La parola equilibrio deriva dal latino, dai termini “aequus”che vuol dire uguale, e “libra”, che vuol dire bilancia. Nell’accezione più propriamente classica, con equilibrio mentale ci si riferisce alla capacità dell’essere umano di trovare un’omeostasi tra le pressioni interne rispetto a quelle esterne. Per pressioni esterne intendiamo tutta quella infinita serie di dictat, valori, tradizioni, leggi (pubbliche o morali), norme, modelli, opinioni, simboli di cui è pieno il mondo che percepiamo con i nostri sensi e che rappresentano l’essere umano nella sua dimensione sociale. Per pressioni interne, invece, parliamo dei bisogni primari (cibo, sonno, sesso, protezione) e secondari (stima, socializzazione, autorealizzazione) che governano la nostra ricerca di piacere e di soddisfacimento, ma che contrastano con ciò che l’ambiente esterno autorizza o meno.

Da questo contrasto nasce quella condizione endemica di qualsiasi organo vivente chiamata stress, termine ombrello che definisce lo stato di reazione dell’essere vivente alle richieste dell’ambiente esterno. Per reazioni si intendono tutte quelle azioni che vengono messe in atto per potersi adattare in maniera funzionale. Azioni che sono finalizzate proprio al mantenimento di un equilibrio mentale difficile da conservare e da cogliere. Una difficoltà che nasce dal fatto che la nostra è una società liquida che muta continuamente, ma in maniera asincrona rispetto al nostro mutare individuale che è dipendente da fattori genetici, di personalità, umorali e psicologici.

Esistono numerose tecniche che permettono di raggiungere l’omeostasi cognitiva chiamata equilibrio mentale, in primo luogo la psicoterapia, che ha la capacità di  modellare i circuiti del nostro sistema emotivo   formando nuovi pensieri e strategie utili a contrastare il nostro mancato adattamento all’ambiente esterno, dando nuova forma al nostro equilibrio mentale.

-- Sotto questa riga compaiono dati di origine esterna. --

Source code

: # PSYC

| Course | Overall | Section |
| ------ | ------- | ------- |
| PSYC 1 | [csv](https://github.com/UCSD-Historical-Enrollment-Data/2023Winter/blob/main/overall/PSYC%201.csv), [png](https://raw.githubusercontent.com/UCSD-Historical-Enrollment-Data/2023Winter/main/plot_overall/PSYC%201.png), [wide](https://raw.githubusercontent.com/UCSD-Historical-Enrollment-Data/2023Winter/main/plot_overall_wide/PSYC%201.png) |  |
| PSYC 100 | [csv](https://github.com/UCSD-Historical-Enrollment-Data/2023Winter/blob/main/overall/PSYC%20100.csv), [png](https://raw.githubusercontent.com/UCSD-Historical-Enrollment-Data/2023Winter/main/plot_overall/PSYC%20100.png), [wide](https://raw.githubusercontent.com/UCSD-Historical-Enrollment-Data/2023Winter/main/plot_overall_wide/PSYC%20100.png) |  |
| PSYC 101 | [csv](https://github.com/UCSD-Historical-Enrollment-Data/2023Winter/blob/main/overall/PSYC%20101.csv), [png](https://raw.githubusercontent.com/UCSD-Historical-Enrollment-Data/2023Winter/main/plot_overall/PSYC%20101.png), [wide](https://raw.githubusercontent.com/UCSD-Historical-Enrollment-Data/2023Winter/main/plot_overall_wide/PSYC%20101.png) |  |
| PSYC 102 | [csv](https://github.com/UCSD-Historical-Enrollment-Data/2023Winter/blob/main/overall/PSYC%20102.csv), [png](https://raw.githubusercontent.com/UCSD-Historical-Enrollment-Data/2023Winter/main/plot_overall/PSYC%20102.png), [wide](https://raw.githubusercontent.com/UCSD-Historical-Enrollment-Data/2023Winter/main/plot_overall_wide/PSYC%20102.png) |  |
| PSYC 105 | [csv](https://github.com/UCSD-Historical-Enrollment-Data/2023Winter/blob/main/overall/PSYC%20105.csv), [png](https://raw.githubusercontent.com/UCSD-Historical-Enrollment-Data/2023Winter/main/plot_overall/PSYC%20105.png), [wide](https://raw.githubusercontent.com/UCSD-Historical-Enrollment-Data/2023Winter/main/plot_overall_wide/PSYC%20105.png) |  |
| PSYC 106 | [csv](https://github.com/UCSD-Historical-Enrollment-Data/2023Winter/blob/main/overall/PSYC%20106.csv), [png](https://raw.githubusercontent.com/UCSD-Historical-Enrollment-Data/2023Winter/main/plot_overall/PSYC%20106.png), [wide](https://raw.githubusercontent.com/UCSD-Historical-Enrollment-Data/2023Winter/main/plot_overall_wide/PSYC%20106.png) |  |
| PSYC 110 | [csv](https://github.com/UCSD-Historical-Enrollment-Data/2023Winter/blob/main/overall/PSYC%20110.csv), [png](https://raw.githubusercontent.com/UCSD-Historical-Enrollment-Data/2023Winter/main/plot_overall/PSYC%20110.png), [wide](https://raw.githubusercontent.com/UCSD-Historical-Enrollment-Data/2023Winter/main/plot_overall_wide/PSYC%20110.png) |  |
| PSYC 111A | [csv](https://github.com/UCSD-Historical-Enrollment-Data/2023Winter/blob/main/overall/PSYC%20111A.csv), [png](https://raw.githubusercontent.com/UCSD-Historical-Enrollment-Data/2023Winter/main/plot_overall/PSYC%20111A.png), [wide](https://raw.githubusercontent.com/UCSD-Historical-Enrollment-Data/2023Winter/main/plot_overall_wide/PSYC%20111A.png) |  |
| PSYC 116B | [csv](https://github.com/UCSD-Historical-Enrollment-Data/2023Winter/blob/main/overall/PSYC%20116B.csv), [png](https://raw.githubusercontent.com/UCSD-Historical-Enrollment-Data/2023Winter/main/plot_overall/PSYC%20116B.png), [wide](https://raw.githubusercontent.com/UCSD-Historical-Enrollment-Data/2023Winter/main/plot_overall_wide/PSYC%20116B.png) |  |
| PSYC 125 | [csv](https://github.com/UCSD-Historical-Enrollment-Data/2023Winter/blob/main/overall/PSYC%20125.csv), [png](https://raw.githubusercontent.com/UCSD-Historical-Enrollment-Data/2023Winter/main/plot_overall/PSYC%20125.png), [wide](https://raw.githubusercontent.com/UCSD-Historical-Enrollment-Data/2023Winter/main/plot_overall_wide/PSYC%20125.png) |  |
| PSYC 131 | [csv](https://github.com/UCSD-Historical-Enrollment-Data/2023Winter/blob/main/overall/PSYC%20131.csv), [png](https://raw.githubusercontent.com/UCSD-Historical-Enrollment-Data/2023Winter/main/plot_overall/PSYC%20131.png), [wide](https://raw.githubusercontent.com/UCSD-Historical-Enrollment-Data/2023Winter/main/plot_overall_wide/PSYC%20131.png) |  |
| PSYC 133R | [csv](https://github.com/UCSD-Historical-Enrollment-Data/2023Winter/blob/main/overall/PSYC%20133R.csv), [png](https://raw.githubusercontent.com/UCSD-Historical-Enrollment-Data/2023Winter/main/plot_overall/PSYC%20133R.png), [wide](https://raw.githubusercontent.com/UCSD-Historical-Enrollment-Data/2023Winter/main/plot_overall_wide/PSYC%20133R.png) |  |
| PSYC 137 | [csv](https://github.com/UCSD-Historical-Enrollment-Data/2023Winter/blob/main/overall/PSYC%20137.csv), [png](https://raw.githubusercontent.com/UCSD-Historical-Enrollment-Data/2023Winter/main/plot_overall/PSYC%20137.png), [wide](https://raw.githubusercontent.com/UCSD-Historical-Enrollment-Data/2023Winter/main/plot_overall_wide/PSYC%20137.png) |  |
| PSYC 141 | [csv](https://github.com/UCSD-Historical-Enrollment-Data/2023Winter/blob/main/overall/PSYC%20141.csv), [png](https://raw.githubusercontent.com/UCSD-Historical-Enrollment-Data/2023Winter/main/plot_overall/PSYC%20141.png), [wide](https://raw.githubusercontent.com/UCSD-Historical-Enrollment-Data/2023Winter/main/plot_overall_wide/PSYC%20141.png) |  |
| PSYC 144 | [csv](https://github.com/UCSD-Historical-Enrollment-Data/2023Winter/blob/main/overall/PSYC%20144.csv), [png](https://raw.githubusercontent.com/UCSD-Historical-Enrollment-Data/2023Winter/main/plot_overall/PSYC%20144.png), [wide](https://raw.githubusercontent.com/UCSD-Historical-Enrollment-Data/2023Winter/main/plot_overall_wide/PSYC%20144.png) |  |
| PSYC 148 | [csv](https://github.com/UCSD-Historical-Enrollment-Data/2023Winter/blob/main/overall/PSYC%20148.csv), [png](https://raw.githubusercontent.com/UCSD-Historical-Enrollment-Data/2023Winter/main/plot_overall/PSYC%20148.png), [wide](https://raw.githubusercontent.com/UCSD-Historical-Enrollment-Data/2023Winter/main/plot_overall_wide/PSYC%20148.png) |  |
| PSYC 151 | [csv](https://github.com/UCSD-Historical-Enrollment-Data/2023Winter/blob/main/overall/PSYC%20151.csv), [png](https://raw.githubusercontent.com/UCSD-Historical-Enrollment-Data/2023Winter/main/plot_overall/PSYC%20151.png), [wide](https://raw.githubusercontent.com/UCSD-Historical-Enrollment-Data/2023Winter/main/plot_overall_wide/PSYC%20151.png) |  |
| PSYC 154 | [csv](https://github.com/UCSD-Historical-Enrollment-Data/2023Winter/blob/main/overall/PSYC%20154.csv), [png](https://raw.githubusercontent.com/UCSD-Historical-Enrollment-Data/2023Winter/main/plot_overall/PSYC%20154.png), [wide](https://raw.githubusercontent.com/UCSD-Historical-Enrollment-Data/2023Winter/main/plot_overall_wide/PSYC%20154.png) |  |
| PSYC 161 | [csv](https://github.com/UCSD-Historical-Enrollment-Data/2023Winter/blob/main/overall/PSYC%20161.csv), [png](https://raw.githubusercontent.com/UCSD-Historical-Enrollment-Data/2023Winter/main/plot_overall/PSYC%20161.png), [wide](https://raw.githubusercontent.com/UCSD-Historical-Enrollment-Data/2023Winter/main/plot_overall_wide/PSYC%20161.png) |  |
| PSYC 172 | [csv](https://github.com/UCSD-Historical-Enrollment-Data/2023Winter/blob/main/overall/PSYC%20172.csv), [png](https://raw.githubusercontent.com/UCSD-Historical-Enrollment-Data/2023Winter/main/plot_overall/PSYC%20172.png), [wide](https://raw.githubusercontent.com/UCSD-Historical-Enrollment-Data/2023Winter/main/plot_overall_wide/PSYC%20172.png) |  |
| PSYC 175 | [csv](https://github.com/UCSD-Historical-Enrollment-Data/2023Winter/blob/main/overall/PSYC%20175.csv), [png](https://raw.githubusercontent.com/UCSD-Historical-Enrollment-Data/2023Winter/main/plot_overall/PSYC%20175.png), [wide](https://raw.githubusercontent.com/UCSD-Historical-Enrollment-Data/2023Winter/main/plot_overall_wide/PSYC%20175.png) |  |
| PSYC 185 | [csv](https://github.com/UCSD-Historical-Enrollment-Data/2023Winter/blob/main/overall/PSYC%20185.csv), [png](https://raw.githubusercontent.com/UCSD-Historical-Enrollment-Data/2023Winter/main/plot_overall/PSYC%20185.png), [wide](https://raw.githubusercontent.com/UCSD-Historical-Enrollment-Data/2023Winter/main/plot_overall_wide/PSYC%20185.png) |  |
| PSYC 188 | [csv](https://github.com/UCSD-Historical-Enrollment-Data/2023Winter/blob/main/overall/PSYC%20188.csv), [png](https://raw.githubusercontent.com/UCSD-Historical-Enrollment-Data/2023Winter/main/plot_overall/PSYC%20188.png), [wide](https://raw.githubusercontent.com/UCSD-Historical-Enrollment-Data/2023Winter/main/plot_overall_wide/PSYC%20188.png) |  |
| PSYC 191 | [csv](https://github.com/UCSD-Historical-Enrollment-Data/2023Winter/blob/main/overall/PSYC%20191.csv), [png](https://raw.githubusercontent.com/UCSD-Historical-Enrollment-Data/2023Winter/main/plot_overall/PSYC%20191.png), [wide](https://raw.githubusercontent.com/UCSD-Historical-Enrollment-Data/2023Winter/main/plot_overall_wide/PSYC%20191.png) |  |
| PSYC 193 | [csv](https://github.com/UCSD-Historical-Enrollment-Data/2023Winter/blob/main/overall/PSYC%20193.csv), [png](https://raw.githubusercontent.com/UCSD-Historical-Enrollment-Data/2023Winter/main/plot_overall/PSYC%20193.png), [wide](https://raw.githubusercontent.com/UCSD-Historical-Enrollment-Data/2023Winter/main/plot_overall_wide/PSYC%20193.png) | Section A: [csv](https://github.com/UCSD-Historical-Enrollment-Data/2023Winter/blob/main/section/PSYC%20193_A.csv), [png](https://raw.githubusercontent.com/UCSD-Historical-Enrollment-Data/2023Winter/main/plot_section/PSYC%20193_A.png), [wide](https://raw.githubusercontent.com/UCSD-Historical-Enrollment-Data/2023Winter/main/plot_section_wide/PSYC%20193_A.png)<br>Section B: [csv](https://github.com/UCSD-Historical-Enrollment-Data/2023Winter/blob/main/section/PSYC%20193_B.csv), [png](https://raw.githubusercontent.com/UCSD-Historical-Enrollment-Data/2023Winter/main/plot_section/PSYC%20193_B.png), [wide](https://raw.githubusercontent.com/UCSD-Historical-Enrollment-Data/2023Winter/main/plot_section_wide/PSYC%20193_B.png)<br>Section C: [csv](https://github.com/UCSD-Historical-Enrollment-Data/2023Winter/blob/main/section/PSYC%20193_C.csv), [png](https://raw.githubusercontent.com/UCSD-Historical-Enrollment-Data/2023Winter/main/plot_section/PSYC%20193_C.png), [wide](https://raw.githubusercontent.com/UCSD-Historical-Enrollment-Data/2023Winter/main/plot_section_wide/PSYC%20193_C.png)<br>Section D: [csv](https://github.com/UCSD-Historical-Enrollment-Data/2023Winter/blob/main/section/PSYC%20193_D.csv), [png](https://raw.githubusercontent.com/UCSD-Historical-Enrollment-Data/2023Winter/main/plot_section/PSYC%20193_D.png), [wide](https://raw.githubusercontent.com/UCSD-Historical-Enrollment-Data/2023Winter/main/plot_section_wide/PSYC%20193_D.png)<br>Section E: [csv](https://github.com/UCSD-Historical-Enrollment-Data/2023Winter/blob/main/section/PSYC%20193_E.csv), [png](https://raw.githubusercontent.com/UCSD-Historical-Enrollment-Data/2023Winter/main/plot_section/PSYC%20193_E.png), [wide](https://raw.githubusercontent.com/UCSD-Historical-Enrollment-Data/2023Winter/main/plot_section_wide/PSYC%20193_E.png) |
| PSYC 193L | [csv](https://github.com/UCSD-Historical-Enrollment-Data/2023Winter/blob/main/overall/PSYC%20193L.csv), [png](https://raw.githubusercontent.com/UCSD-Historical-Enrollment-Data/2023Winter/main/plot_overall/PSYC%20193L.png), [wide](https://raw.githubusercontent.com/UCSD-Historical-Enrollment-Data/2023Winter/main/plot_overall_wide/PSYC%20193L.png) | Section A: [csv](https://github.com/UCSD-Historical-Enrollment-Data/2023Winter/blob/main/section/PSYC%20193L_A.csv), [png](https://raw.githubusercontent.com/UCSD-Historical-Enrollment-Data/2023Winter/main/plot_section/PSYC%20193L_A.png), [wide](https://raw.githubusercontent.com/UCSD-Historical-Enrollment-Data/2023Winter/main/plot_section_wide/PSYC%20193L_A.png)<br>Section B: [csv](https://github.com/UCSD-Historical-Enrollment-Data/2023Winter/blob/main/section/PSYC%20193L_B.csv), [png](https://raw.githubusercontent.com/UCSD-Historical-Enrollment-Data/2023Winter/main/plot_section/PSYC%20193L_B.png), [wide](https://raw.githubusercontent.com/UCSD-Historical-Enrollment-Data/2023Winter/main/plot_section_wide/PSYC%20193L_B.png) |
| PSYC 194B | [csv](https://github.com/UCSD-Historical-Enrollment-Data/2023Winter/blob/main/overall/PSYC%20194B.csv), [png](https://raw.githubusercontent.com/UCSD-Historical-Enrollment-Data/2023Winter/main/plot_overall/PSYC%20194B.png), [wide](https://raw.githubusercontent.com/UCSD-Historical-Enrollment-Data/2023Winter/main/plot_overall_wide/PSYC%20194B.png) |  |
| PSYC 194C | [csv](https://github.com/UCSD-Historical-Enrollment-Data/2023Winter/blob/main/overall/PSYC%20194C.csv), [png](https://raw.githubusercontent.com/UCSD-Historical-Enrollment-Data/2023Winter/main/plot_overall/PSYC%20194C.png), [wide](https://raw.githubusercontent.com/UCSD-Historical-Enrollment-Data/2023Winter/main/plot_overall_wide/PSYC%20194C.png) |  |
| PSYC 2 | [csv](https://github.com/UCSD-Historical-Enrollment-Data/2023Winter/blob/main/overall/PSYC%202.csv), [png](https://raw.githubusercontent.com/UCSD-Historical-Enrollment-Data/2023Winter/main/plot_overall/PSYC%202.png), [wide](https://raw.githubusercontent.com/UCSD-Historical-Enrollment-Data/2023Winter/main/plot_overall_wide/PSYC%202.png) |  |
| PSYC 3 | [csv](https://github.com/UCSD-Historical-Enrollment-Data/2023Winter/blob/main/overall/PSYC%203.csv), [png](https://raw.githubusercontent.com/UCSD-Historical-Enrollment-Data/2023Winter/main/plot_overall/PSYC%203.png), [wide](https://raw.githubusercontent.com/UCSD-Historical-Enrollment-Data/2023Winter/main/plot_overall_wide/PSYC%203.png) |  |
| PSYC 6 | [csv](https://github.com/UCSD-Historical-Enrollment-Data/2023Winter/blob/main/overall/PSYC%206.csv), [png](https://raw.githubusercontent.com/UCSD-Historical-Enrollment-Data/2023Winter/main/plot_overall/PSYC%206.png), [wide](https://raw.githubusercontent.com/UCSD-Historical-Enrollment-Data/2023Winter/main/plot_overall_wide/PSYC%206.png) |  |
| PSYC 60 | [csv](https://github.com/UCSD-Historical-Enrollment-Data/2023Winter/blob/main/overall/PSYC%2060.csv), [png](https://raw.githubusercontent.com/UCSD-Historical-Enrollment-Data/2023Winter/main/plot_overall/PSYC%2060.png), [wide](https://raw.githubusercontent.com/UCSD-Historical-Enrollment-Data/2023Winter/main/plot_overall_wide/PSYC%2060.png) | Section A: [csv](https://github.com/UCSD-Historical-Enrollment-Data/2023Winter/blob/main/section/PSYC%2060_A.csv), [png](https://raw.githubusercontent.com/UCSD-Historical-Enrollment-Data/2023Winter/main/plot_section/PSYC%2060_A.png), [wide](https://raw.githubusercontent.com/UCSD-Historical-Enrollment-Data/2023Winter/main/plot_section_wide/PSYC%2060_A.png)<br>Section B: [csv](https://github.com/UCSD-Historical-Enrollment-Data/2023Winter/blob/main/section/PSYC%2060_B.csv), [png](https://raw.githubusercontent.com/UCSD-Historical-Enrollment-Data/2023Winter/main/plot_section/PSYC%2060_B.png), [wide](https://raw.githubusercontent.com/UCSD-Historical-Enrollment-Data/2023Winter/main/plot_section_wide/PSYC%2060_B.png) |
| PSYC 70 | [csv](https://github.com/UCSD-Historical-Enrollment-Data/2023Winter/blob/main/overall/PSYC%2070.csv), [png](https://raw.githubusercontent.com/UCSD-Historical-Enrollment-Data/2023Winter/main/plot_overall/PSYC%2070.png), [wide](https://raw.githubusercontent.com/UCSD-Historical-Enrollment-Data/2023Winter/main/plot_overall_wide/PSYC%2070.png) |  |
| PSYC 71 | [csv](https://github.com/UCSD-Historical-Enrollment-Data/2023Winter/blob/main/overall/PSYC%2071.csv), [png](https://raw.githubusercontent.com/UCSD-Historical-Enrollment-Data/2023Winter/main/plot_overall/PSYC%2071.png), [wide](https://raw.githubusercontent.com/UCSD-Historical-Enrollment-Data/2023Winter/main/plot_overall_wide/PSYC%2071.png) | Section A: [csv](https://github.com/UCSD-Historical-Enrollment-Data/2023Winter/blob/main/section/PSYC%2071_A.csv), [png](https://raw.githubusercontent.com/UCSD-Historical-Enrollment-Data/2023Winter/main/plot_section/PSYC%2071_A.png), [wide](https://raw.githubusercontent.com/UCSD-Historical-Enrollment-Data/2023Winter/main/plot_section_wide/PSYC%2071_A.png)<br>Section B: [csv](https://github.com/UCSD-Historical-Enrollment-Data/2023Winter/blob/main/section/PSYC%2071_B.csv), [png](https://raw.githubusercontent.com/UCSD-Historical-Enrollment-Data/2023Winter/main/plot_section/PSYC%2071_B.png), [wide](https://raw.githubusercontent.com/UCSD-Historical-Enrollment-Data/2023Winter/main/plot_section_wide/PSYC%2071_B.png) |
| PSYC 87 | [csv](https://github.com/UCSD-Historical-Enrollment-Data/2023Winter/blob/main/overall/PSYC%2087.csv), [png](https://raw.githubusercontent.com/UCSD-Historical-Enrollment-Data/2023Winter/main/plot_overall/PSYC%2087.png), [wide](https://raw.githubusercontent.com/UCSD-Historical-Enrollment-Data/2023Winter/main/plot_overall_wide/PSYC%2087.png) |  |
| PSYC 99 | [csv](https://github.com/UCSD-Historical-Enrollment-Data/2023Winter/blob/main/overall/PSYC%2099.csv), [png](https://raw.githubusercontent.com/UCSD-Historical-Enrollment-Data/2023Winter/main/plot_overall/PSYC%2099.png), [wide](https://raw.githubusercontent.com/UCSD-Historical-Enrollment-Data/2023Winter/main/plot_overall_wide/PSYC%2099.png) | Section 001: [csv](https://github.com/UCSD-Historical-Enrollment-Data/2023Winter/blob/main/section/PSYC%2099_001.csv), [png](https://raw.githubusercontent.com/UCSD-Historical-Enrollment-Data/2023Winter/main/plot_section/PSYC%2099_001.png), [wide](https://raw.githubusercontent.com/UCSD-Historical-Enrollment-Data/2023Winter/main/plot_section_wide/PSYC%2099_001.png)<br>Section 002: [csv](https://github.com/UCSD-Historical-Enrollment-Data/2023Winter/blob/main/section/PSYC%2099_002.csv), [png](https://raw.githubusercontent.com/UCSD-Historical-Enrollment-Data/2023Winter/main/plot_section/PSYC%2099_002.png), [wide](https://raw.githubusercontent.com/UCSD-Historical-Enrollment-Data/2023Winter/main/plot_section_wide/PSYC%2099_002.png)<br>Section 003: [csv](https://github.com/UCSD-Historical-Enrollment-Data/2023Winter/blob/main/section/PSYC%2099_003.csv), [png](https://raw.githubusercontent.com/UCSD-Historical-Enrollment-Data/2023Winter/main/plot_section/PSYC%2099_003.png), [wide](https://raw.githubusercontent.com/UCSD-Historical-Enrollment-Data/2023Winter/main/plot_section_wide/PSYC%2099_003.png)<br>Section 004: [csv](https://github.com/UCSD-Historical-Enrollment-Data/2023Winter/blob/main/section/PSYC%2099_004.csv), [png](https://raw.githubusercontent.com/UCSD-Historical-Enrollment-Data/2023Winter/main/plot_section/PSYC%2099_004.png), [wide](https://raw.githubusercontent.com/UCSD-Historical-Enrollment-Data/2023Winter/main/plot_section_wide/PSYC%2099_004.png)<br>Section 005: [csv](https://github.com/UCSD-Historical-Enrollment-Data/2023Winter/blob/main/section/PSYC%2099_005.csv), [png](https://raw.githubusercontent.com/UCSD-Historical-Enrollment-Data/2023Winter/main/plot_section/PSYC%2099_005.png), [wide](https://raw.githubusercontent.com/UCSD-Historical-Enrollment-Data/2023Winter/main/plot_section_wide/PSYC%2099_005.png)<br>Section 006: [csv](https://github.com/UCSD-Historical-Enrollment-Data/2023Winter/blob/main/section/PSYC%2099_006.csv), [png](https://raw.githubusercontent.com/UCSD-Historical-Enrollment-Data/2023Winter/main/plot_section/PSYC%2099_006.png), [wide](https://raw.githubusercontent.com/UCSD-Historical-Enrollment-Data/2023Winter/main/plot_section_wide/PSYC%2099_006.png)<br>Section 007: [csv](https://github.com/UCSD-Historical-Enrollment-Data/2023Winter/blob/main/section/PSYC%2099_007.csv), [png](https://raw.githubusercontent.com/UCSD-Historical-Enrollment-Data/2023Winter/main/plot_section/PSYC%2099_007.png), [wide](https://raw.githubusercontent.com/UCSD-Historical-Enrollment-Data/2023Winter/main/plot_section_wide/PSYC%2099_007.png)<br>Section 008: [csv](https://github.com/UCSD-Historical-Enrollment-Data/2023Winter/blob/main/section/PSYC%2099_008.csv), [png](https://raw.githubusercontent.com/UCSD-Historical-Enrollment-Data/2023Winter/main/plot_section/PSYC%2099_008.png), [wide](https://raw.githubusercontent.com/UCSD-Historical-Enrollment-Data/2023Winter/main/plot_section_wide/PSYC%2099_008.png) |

Poi ci sono percorsi come la yoga terapia, o la meditazione, capaci di ristabilire il corretto timing dei processi fisiologici dell’asse ipotalamo-ipofisi-surrene, la nostra interfaccia biologica che gestisce lo stress a livello neurobiologico. Un disequilibrio mentale, infatti, si manifesta sia con pensieri ricorrenti e negativi, sia con dolore fisico in zone chiave come il cuore, i polmoni, lo stomaco e i muscoli, organi che sono controllati dall’asse ipotalamo-ipofisi-surrene.

Infine, c’è l’attività fisica, che permette di sfogare sugli arti lo stress accumulato durante la giornata. Già solo il camminare produce effetti benefici a livello muscolare e, a cascata, anche a livello dell’asse ipotalamo-ipofisi-surrene, fino a migliorare la plasticità di strutture cerebrali chiave nel nostro sistema emotivo.